Les chefs des quatre principaux partis : Françoise David, François Legault, Pauline Marois et Philippe Couillard.

Le blues des candidats

Après un débat des chefs qui n'a pas vraiment fait de gagnant, la vie doit être un peu plus dure ce matin pour les candidats de la plupart des partis politiques.
Les débats sont une occasion privilégiée, à la mi-campagne, de stigmatiser les troupes et de requinquer des candidats, qui, après l'euphorie du départ et deux bonnes semaines de vie de fou, peuvent ressentir un peu d'épuisement et une chute d'adrénaline.
Du coup, le 7 avril peut paraître loin. Il leur faut une bonne cannette de Red Bull ou de vitamine D pour retrouver les énergies perdues. Malheureusement, la boisson énergisante ça peut surexciter. Un paquet de nerfs survolté, ça ne fait pas un candidat rassurant. Quant au soleil, avec les dernières semaines qu'on a connues, il s'est fait plutôt pingre.
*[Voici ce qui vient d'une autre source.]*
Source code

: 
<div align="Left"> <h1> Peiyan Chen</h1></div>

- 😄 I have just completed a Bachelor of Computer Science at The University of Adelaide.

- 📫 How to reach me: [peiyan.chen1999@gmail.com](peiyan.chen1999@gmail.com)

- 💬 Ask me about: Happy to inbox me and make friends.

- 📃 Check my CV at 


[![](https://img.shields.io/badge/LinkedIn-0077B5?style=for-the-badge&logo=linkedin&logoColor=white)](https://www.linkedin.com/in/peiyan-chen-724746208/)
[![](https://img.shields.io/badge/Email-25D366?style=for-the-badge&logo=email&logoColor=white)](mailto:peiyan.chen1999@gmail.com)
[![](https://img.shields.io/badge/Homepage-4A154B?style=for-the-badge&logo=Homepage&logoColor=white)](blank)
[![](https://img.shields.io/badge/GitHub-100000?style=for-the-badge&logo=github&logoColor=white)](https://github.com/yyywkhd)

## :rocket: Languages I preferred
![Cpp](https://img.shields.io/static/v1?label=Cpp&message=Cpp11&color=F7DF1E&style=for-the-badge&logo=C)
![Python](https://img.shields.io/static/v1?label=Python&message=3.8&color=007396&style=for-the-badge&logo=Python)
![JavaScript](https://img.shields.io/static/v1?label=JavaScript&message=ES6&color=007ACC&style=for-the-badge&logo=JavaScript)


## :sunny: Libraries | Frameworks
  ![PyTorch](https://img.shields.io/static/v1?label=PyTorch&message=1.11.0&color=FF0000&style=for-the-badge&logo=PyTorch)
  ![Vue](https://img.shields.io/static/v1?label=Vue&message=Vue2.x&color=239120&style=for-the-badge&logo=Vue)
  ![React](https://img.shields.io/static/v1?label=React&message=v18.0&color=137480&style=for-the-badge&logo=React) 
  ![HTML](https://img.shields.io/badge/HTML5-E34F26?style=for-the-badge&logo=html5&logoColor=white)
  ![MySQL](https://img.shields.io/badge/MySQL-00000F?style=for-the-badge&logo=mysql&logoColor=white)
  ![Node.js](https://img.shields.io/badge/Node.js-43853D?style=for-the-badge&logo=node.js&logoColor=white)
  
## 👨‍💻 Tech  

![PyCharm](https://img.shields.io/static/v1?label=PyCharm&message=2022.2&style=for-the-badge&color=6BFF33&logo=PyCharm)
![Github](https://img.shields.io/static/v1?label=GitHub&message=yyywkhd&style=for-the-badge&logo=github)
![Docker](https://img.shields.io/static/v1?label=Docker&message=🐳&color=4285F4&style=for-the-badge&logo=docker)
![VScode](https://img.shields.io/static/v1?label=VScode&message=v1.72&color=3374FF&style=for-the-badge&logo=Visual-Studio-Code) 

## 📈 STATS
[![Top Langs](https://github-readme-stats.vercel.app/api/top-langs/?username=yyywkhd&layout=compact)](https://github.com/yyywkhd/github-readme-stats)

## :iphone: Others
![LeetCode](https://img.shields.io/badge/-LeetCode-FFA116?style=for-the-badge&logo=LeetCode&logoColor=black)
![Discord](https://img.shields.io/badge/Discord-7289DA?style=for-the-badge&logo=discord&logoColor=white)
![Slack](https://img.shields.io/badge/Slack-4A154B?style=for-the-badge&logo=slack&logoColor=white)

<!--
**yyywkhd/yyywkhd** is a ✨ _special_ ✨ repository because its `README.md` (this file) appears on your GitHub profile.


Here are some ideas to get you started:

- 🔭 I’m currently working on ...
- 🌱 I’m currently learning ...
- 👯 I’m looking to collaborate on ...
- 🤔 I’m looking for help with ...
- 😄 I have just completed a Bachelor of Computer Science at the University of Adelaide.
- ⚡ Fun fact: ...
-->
C'est plutôt du froid mordant, de la pluie, de la bruine, de la neige mouillée, parfois du vent à écorner les boeufs qu'ont dû affronter les candidats. Ça ne dispose pas au porte-à-porte quand on se lève le matin ou à faire le pied de grue aux portes des usines. Même dans les incontournables résidences pour personnes âgées ou les grandes allées protégées des centres commerciaux, il y a toujours ces lourds manteaux qu'il faut traîner avec soi et ces bottes d'hiver qui ralentissent la cadence.
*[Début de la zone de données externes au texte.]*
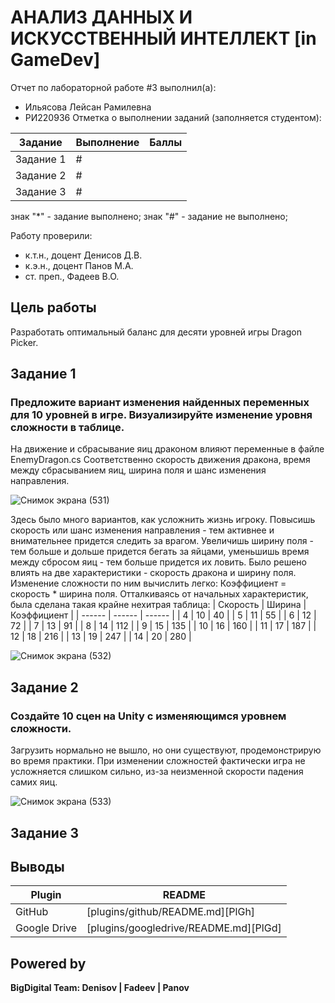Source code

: # АНАЛИЗ ДАННЫХ И ИСКУССТВЕННЫЙ ИНТЕЛЛЕКТ [in GameDev]
Отчет по лабораторной работе #3 выполнил(а):
- Ильясова Лейсан Рамилевна
- РИ220936
Отметка о выполнении заданий (заполняется студентом):

| Задание | Выполнение | Баллы |
| ------ | ------ | ------ |
| Задание 1 | # |  |
| Задание 2 | # |  |
| Задание 3 | # |  |

знак "*" - задание выполнено; знак "#" - задание не выполнено;

Работу проверили:
- к.т.н., доцент Денисов Д.В.
- к.э.н., доцент Панов М.А.
- ст. преп., Фадеев В.О.

## Цель работы
Разработать оптимальный баланс для десяти уровней игры Dragon Picker.

## Задание 1
### Предложите вариант изменения найденных переменных для 10 уровней в игре. Визуализируйте изменение уровня сложности в таблице.
На движение и сбрасывание яиц драконом влияют переменные в файле EnemyDragon.cs Соответственно скорость движения дракона, время между сбрасыванием яиц, ширина поля и шанс изменения направления.
  
![Снимок экрана (531)](https://github.com/Vedro12/workshop1/assets/127394413/f3f63c94-68ac-4c62-a862-24cf91d9b916)

Здесь было много вариантов, как усложнить жизнь игроку. Повысишь скорость или шанс изменения направления - тем активнее и внимательнее придется следить за врагом. Увеличишь ширину поля - тем больше и дольше придется бегать за яйцами, уменьшишь время между сбросом яиц - тем больше придется их ловить.
Было решено влиять на две характеристики - скорость дракона и ширину поля. Изменение сложности по ним вычислить легко: Коэффициент = скорость * ширина поля. Отталкиваясь от начальных характеристик, была сделана такая крайне нехитрая таблица:
| Скорость | Ширина | Коэффициент |
| ------ | ------ | ------ |
| 4 | 10 | 40 |
| 5 | 11 | 55 |
| 6 | 12 | 72 |
| 7 | 13 | 91 |
| 8 | 14 | 112 |
| 9 | 15 | 135 |
| 10 | 16 | 160 |
| 11 | 17 | 187 |
| 12 | 18 | 216 |
| 13 | 19 | 247 |
| 14 | 20 | 280 |

![Снимок экрана (532)](https://github.com/Vedro12/workshop1/assets/127394413/ece1013d-b991-4ed5-b0bf-70be1bad296a)

## Задание 2
### Создайте 10 сцен на Unity с изменяющимся уровнем сложности.
Загрузить нормально не вышло, но они существуют, продемонстрирую во время практики. При изменении сложностей фактически игра не усложняется слишком сильно, из-за неизменной скорости падения самих яиц.

![Снимок экрана (533)](https://github.com/Vedro12/workshop1/assets/127394413/99e1cac0-7e7c-4a6b-bd22-4fabec3f01d4)

## Задание 3

## Выводы


| Plugin | README |
| ------ | ------ |
| GitHub | [plugins/github/README.md][PlGh] |
| Google Drive | [plugins/googledrive/README.md][PlGd] |

## Powered by

**BigDigital Team: Denisov | Fadeev | Panov**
Oui, on échappe ce matin une petite larme sur la misère au quotidien de nos candidats pour avoir dû affronter cette campagne quasi hivernale.
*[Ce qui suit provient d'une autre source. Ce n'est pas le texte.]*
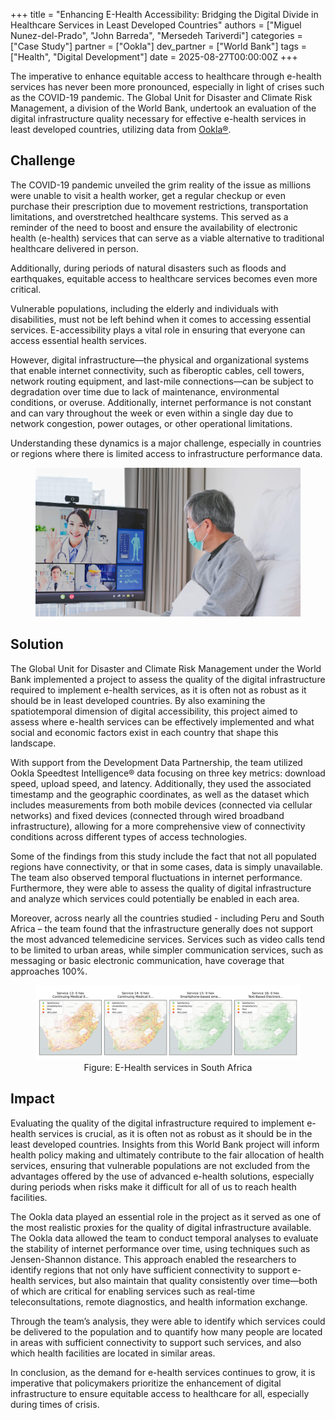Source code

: +++
title = "Enhancing E-Health Accessibility: Bridging the Digital Divide in Healthcare Services in Least Developed Countries"
authors = ["Miguel Nunez-del-Prado", "John Barreda", "Mersedeh Tariverdi"]
categories = ["Case Study"]
partner = ["Ookla"]
dev_partner = ["World Bank"]
tags = ["Health", "Digital Development"]
date = 2025-08-27T00:00:00Z
+++

The imperative to enhance equitable access to healthcare through e-health services has never been more pronounced, especially in light of crises such as the COVID-19 pandemic. The Global Unit for Disaster and Climate Risk Management, a division of the World Bank, undertook an evaluation of the digital infrastructure quality necessary for effective e-health services in least developed countries, utilizing data from [Ookla®](https://www.ookla.com/ookla-for-good).



## Challenge

The COVID-19 pandemic unveiled the grim reality of the issue as millions were unable to visit a health worker, get a regular checkup or even purchase their prescription due to movement restrictions, transportation limitations, and overstretched healthcare systems. This served as a reminder of the need to boost and ensure the availability of electronic health (e-health) services that can serve as a viable alternative to traditional healthcare delivered in person.

Additionally, during periods of natural disasters such as floods and earthquakes, equitable access to healthcare services becomes even more critical. 

Vulnerable populations, including the elderly and individuals with disabilities, must not be left behind when it comes to accessing essential services. E-accessibility plays a vital role in ensuring that everyone can access essential health services.

However, digital infrastructure—the physical and organizational systems that enable internet connectivity, such as fiberoptic cables, cell towers, network routing equipment, and last-mile connections—can be subject to degradation over time due to lack of maintenance, environmental conditions, or overuse. Additionally, internet performance is not constant and can vary throughout the week or even within a single day due to network congestion, power outages, or other operational limitations.

Understanding these dynamics is a major challenge, especially in countries or regions where there is limited access to infrastructure performance data.


<figure align="centre">
    <img src="enhancing-e-health-accessibility-bridging-the-digital-divide-in-healthcare-services-in-least-developed-countries_thumnail.png"
    <figcaption>
        <center>
  </center>
    </figcaption>
</figure>


## Solution

The Global Unit for Disaster and Climate Risk Management under the World Bank implemented a project to assess the quality of the digital infrastructure required to implement e-health services, as it is often not as robust as it should be in least developed countries. By also examining the spatiotemporal dimension of digital accessibility, this project aimed to assess where e-health services can be effectively implemented and what social and economic factors exist in each country that shape this landscape.

With support from the Development Data Partnership, the team utilized Ookla Speedtest Intelligence® data focusing on three key metrics: download speed, upload speed, and latency. Additionally, they used the associated timestamp and the geographic coordinates, as well as the dataset which includes measurements from both mobile devices (connected via cellular networks) and fixed devices (connected through wired broadband infrastructure), allowing for a more comprehensive view of connectivity conditions across different types of access technologies.

Some of the findings from this study include the fact that not all populated regions have connectivity, or that in some cases, data is simply unavailable. The team also observed temporal fluctuations in internet performance. Furthermore, they were able to assess the quality of digital infrastructure and analyze which services could potentially be enabled in each area.

Moreover, across nearly all the countries studied - including Peru and South Africa – the team found that the infrastructure generally does not support the most advanced telemedicine services. Services such as video calls tend to be limited to urban areas, while simpler communication services, such as messaging or basic electronic communication, have coverage that approaches 100%.

<figure align="centre">
    <img src="enhancing-e-health-accessibility-bridging-the-digital-divide-in-healthcare-services-in-least-developed-countries_figure1.png"
    <figcaption>
        <center>
Figure:  E-Health services in South Africa
  </center>
    </figcaption>
</figure>



## Impact

Evaluating the quality of the digital infrastructure required to implement e-health services is crucial, as it is often not as robust as it should be in the least developed countries. Insights from this World Bank project will inform health policy making and ultimately contribute to the fair allocation of health services, ensuring that vulnerable populations are not excluded from the advantages offered by the use of advanced e-health solutions, especially during periods when risks make it difficult for all of us to reach health facilities.

The Ookla data played an essential role in the project as it served as one of the most realistic proxies for the quality of digital infrastructure available. The Ookla data allowed the team to conduct temporal analyses to evaluate the stability of internet performance over time, using techniques such as Jensen-Shannon distance. This approach enabled the researchers to identify regions that not only have sufficient connectivity to support e-health services, but also maintain that quality consistently over time—both of which are critical for enabling services such as real-time teleconsultations, remote diagnostics, and health information exchange.

Through the team’s analysis, they were able to identify which services could be delivered to the population and to quantify how many people are located in areas with sufficient connectivity to support such services, and also which health facilities are located in similar areas.

In conclusion, as the demand for e-health services continues to grow, it is imperative that policymakers prioritize the enhancement of digital infrastructure to ensure equitable access to healthcare for all, especially during times of crisis.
Mais le problème aujourd'hui, c'est que le vrai tonus qui aurait pu effacer toute cette grisaille et cette langueur de mi-campagne, que pouvait apporter le débat de leurs chefs, n'est pas venu. La meilleure tape dans le dos, c'est une super performance de son chef et un espoir que le vent tourne qui est ravivé.
Certes, on convient qu'il n'y a pas eu de contre-performance de la part d'aucun d'entre eux. À part peut-être les libéraux, en raison des plus récents sondages qui leur accordent une avance dans les intentions de vote, le fait que Philippe Couillard ait connu une bonne performance est suffisant pour les encourager à continuer de frapper aux portes, tempête des corneilles ou pas. Tant qu'on peut continuer à renifler l'odeur du pouvoir, on va continuer volontiers à travailler son cardio à marcher dans les rues et à grimper les escaliers. C'est un bon dopant.
Ça pourrait être plus ardu pour les candidats péquistes. Leur chef Pauline Marois s'est bien défendue, tout le monde en convient. Mais il lui fallait marquer des points, sonner un peu Couillard, idéalement l'envoyer au tapis au moins une fois pour convaincre que le combat n'est pas terminé et s'impatienter de voir les prochaines rondes. Dans la mesure où cela ne s'est pas produit, les aspirants députés péquistes se retrouvent livrés à eux-mêmes. Ce n'est certainement pas le meilleur des remontants de s'être perçus, au départ de la campagne, comme de probables gagnants et d'en n'avoir plus aucune certitude.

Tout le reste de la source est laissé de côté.